Cross node pod traffic should work, node to pod traffic should work across nodes.
When running flannel with systemd 242+ there seems to be a race condition between flannel programming the mac address of the flannel.1 interface and systemd programming the mac address on the virtual interface.

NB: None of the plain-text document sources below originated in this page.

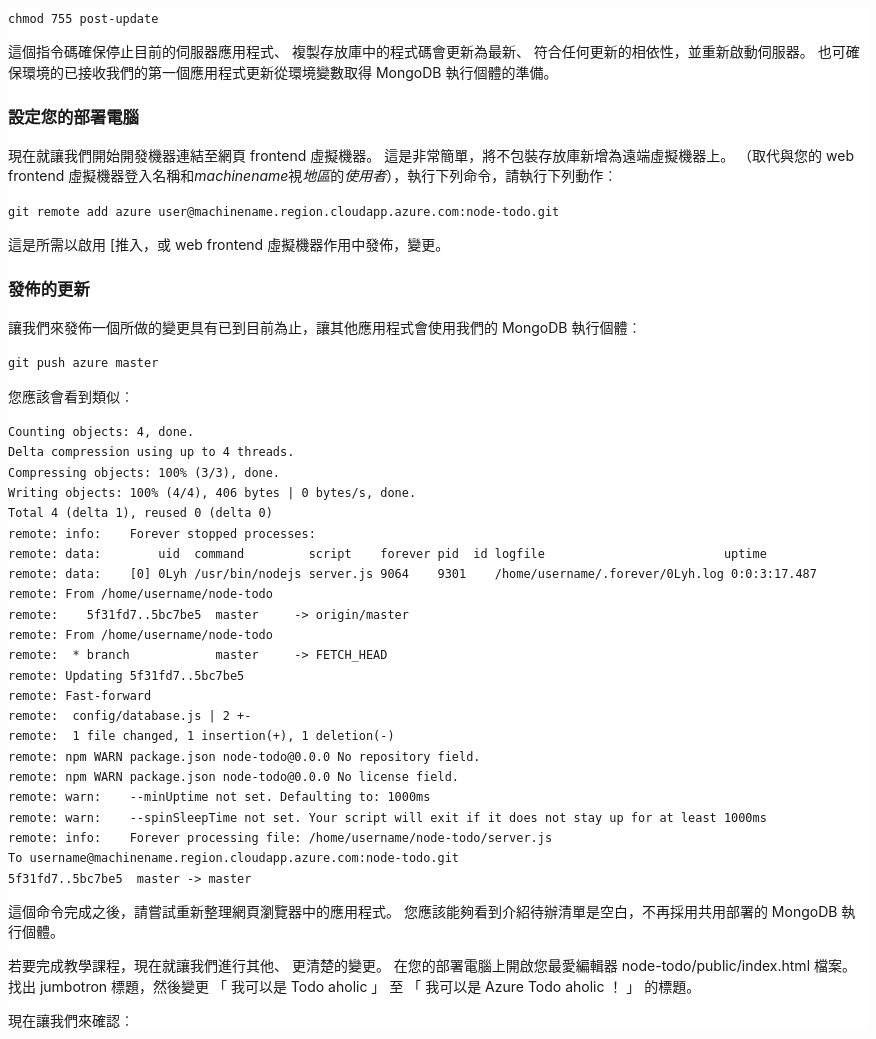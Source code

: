     chmod 755 post-update

這個指令碼確保停止目前的伺服器應用程式、 複製存放庫中的程式碼會更新為最新、 符合任何更新的相依性，並重新啟動伺服器。 也可確保環境的已接收我們的第一個應用程式更新從環境變數取得 MongoDB 執行個體的準備。

### <a name="configuring-your-development-machine"></a>設定您的部署電腦
現在就讓我們開始開發機器連結至網頁 frontend 虛擬機器。 這是非常簡單，將不包裝存放庫新增為遠端虛擬機器上。 （取代與您的 web frontend 虛擬機器登入名稱和*machinename*視*地區*的*使用者*），執行下列命令，請執行下列動作︰

    git remote add azure user@machinename.region.cloudapp.azure.com:node-todo.git

這是所需以啟用 [推入，或 web frontend 虛擬機器作用中發佈，變更。

### <a name="publishing-updates"></a>發佈的更新

讓我們來發佈一個所做的變更具有已到目前為止，讓其他應用程式會使用我們的 MongoDB 執行個體︰

    git push azure master

您應該會看到類似︰

    Counting objects: 4, done.
    Delta compression using up to 4 threads.
    Compressing objects: 100% (3/3), done.
    Writing objects: 100% (4/4), 406 bytes | 0 bytes/s, done.
    Total 4 (delta 1), reused 0 (delta 0)
    remote: info:    Forever stopped processes:
    remote: data:        uid  command         script    forever pid  id logfile                         uptime
    remote: data:    [0] 0Lyh /usr/bin/nodejs server.js 9064    9301    /home/username/.forever/0Lyh.log 0:0:3:17.487
    remote: From /home/username/node-todo
    remote:    5f31fd7..5bc7be5  master     -> origin/master
    remote: From /home/username/node-todo
    remote:  * branch            master     -> FETCH_HEAD
    remote: Updating 5f31fd7..5bc7be5
    remote: Fast-forward
    remote:  config/database.js | 2 +-
    remote:  1 file changed, 1 insertion(+), 1 deletion(-)
    remote: npm WARN package.json node-todo@0.0.0 No repository field.
    remote: npm WARN package.json node-todo@0.0.0 No license field.
    remote: warn:    --minUptime not set. Defaulting to: 1000ms
    remote: warn:    --spinSleepTime not set. Your script will exit if it does not stay up for at least 1000ms
    remote: info:    Forever processing file: /home/username/node-todo/server.js
    To username@machinename.region.cloudapp.azure.com:node-todo.git
    5f31fd7..5bc7be5  master -> master

這個命令完成之後，請嘗試重新整理網頁瀏覽器中的應用程式。 您應該能夠看到介紹待辦清單是空白，不再採用共用部署的 MongoDB 執行個體。

若要完成教學課程，現在就讓我們進行其他、 更清楚的變更。 在您的部署電腦上開啟您最愛編輯器 node-todo/public/index.html 檔案。 找出 jumbotron 標題，然後變更 「 我可以是 Todo aholic 」 至 「 我可以是 Azure Todo aholic ！ 」 的標題。

現在讓我們來確認︰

This results in all cross node traffic being dropped at layer 2 on the destination node due to incorrect destination vtep mac.
With systemd 242 the default policy is setup to be MACAddressPolicy=persistent
/usr/lib/systemd/network/99-default.link
[Link]
NamePolicy=keep kernel database onboard slot path
MACAddressPolicy=persistent
When flannel brings up the interface it programs the mac address and systemd then reprograms it again.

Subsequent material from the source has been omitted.